Their complaint has escalated into a legal action. The word ‘quarrel’ (vayyarev) is the Hebrew word for ‘lodging a legal complaint’. Moses is saying, “Why do you put the Lord on trial?” Moses being God’s man, that’s what they’re doing.

Israel wants a trial. They’ve charged Moses with a capital offense. That’s why he says, “They’re about to stone me.” When people are stoned in the Bible it isn’t a mob action, it’s a judicial execution.

So the question hanging in the air is this. “What’s God going to do with Israel putting him on trial?” And God answers by saying, in effect, “You want a trial?

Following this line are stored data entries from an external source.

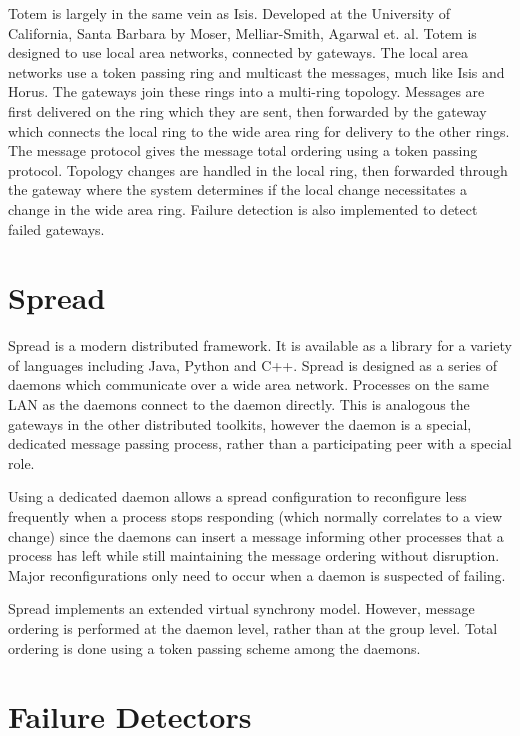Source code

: Totem\cite{TOTEMTOOLKIT} is largely in the same vein as Isis. Developed at the University of
California, Santa Barbara by Moser, Melliar-Smith, Agarwal et. al. Totem is
designed to use local area networks, connected by gateways. The local area
networks use a token passing ring and multicast the messages, much like Isis
and Horus. The gateways join these rings into a multi-ring topology. Messages
are first delivered on the ring which they are sent, then forwarded by the
gateway which connects the local ring to the wide area ring for delivery to
the other rings. The message protocol gives the message total ordering using a
token passing protocol. Topology changes are handled in the local ring, then
forwarded through the gateway where the system determines if the local change
necessitates a change in the wide area ring. Failure detection is also implemented
to detect failed gateways.

\section{Spread}

Spread\cite{SPREADTOOLKIT} is a modern distributed framework. It is available as a library for a
variety of languages including Java, Python and C++. Spread is designed as a
series of daemons which communicate over a wide area network. Processes on the
same LAN as the daemons connect to the daemon directly. This is analogous the
gateways in the other distributed toolkits, however the daemon is a special,
dedicated message passing process, rather than a participating peer with a
special role.

Using a dedicated daemon allows a spread configuration to reconfigure less
frequently when a process stops responding (which normally correlates to a
view change) since the daemons can insert a message informing other processes
that a process has left while still maintaining the message ordering without
disruption. Major reconfigurations only need to occur when a daemon is
suspected of failing.

Spread implements an extended virtual synchrony model. However, message
ordering is performed at the daemon level, rather than at the group level.
Total ordering is done using a token passing scheme among the daemons.

\section{Failure Detectors}

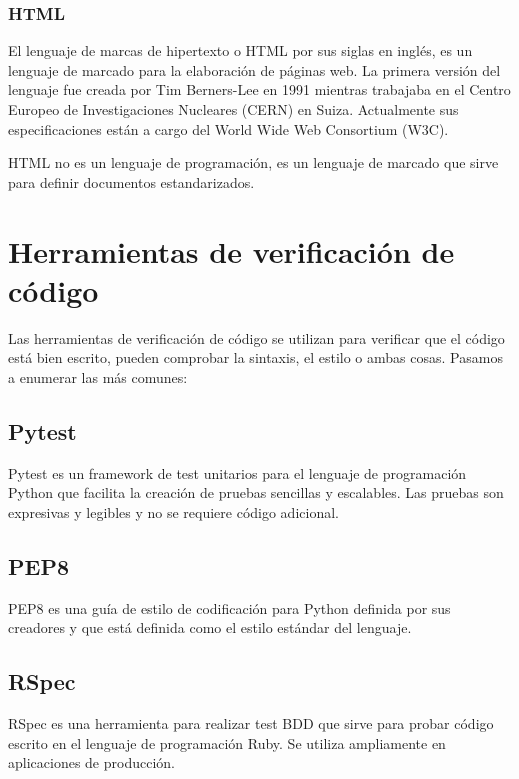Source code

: \subsubsection{HTML}

El lenguaje de marcas de hipertexto o HTML por sus siglas en inglés, es un lenguaje de marcado para la elaboración de páginas web. La primera versión del lenguaje fue creada por Tim Berners-Lee en 1991 mientras trabajaba en el Centro Europeo de Investigaciones Nucleares (CERN) en Suiza. Actualmente sus especificaciones están a cargo del World Wide Web Consortium (W3C).

\bigskip
HTML no es un lenguaje de programación, es un lenguaje de marcado que sirve para definir documentos estandarizados.


\section {Herramientas de verificación de código}

Las herramientas de verificación de código se utilizan para verificar que el código está bien escrito, pueden comprobar la sintaxis, el estilo o ambas cosas. Pasamos a enumerar las más comunes:

\subsection {Pytest}

Pytest es un framework de test unitarios para el lenguaje de programación Python que facilita la creación de pruebas sencillas y escalables. Las pruebas son expresivas y legibles y no se requiere código adicional.

\subsection {PEP8}

PEP8 es una guía de estilo de codificación para Python definida por sus creadores y que está definida como el estilo estándar del lenguaje.

\subsection {RSpec}

RSpec es una herramienta para realizar test BDD que sirve para probar código escrito en el lenguaje de programación Ruby. Se utiliza ampliamente en aplicaciones de producción.

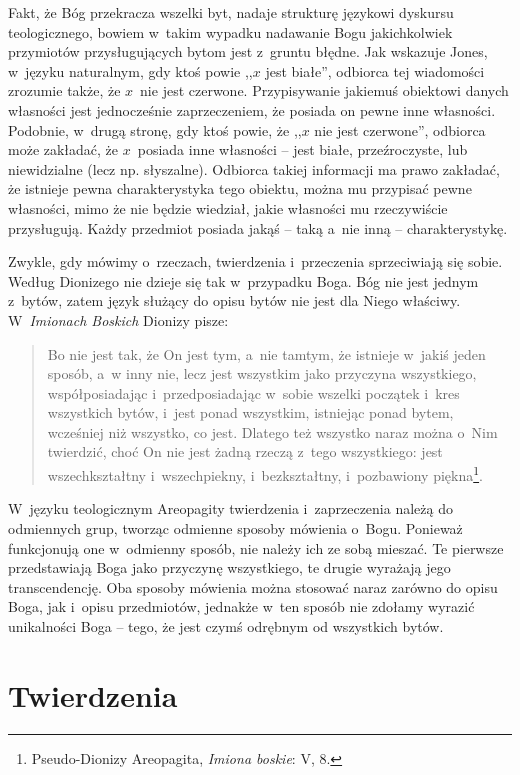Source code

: Fakt, że Bóg przekracza wszelki byt, nadaje strukturę językowi dyskursu teologicznego, bowiem w~takim wypadku nadawanie Bogu jakichkolwiek przymiotów przysługujących bytom jest z~gruntu błędne. Jak wskazuje Jones, w~języku naturalnym, gdy ktoś powie ,,$x$ jest białe'', odbiorca tej wiadomości zrozumie także, że $x$~nie jest czerwone. Przypisywanie jakiemuś obiektowi danych własności jest jednocześnie zaprzeczeniem, że posiada on pewne inne własności. Podobnie, w~drugą stronę, gdy ktoś powie, że ,,$x$ nie jest czerwone'', odbiorca może zakładać, że $x$~posiada inne własności -- jest białe, przeźroczyste, lub niewidzialne (lecz np. słyszalne). Odbiorca takiej informacji ma prawo zakładać, że istnieje pewna charakterystyka tego obiektu, można mu przypisać pewne własności, mimo że nie będzie wiedział, jakie własności mu rzeczywiście przysługują. Każdy przedmiot posiada jakąś -- taką a~nie inną -- charakterystykę.

Zwykle, gdy mówimy o~rzeczach, twierdzenia i~przeczenia sprzeciwiają się sobie. Według Dionizego nie dzieje się tak w~przypadku Boga. Bóg nie jest jednym z~bytów, zatem język służący do opisu bytów nie jest dla Niego właściwy. W~\textit{Imionach Boskich} Dionizy pisze:

\begin{quote}
Bo nie jest tak, że On jest tym, a~nie tamtym, że istnieje w~jakiś jeden sposób, a~w inny nie, lecz jest wszystkim jako przyczyna wszystkiego, współposiadając i~przedposiadając w~sobie wszelki początek i~kres wszystkich bytów, i~jest ponad wszystkim, istniejąc ponad bytem, wcześniej niż wszystko, co jest. Dlatego też wszystko naraz można o~Nim twierdzić, choć On nie jest żadną rzeczą z~tego wszystkiego: jest wszechkształtny i~wszechpiekny, i~bezkształtny, i~pozbawiony piękna\footnote{Pseudo-Dionizy Areopagita, \textit{Imiona boskie}: V, 8.}.
\end{quote}

W~języku teologicznym Areopagity twierdzenia i~zaprzeczenia należą do odmiennych grup, tworząc odmienne sposoby mówienia o~Bogu. Ponieważ funkcjonują one w~odmienny sposób, nie należy ich ze sobą mieszać. Te pierwsze przedstawiają Boga jako przyczynę wszystkiego, te drugie wyrażają jego transcendencję. Oba sposoby mówienia można stosować naraz zarówno do opisu Boga, jak i~opisu przedmiotów, jednakże w~ten sposób nie zdołamy wyrazić unikalności Boga -- tego, że jest czymś odrębnym od wszystkich bytów.


\section{Twierdzenia}

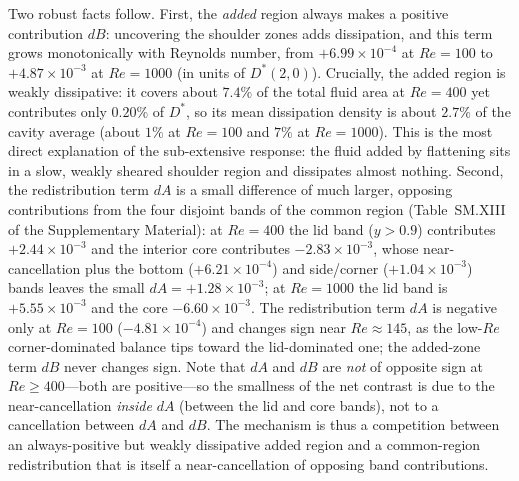 Two robust facts follow. First, the \emph{added} region always makes a positive contribution $dB$: uncovering the shoulder zones adds dissipation, and this term grows monotonically with Reynolds number, from $+6.99\times10^{-4}$ at $Re=100$ to $+4.87\times10^{-3}$ at $Re=1000$ (in units of $D^*(2,0)$). Crucially, the added region is weakly dissipative: it covers about $7.4\%$ of the total fluid area at $Re=400$ yet contributes only $0.20\%$ of $D^*$, so its mean dissipation density is about $2.7\%$ of the cavity average (about $1\%$ at $Re=100$ and $7\%$ at $Re=1000$). This is the most direct explanation of the sub-extensive response: the fluid added by flattening sits in a slow, weakly sheared shoulder region and dissipates almost nothing. Second, the redistribution term $dA$ is a small difference of much larger, opposing contributions from the four disjoint bands of the common region (Table~SM.XIII of the Supplementary Material): at $Re=400$ the lid band ($y>0.9$) contributes $+2.44\times10^{-3}$ and the interior core contributes $-2.83\times10^{-3}$, whose near-cancellation plus the bottom ($+6.21\times10^{-4}$) and side/corner ($+1.04\times10^{-3}$) bands leaves the small $dA=+1.28\times10^{-3}$; at $Re=1000$ the lid band is $+5.55\times10^{-3}$ and the core $-6.60\times10^{-3}$. The redistribution term $dA$ is negative only at $Re=100$ ($-4.81\times10^{-4}$) and changes sign near $Re\approx145$, as the low-$Re$ corner-dominated balance tips toward the lid-dominated one; the added-zone term $dB$ never changes sign. Note that $dA$ and $dB$ are \emph{not} of opposite sign at $Re\ge400$---both are positive---so the smallness of the net contrast is due to the near-cancellation \emph{inside} $dA$ (between the lid and core bands), not to a cancellation between $dA$ and $dB$. The mechanism is thus a competition between an always-positive but weakly dissipative added region and a common-region redistribution that is itself a near-cancellation of opposing band contributions.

I’ll give you a trial.”

God sets up a court. “And the Lord answered Moses, ‘Walk ahead of the people, take some of the elders of Israel.’” Why elders? God’s calling a jury; the elders will assume the role of witnesses at the trial.

“And take in your hand the staff.” Why the staff? Like a judge’s gavel, it’s a symbol of authority. In ancient Israel you could tell who the judge is in a trial by seeing who’s holding the staff. The staff will be used, in some cases, as the implement of smiting, the judge not just hearing the evidence and pronouncing the verdict but also executing the sentence straightaway. So there Moses is holding the staff (see Isaiah 10, “the rod of my anger, staff of my fury”).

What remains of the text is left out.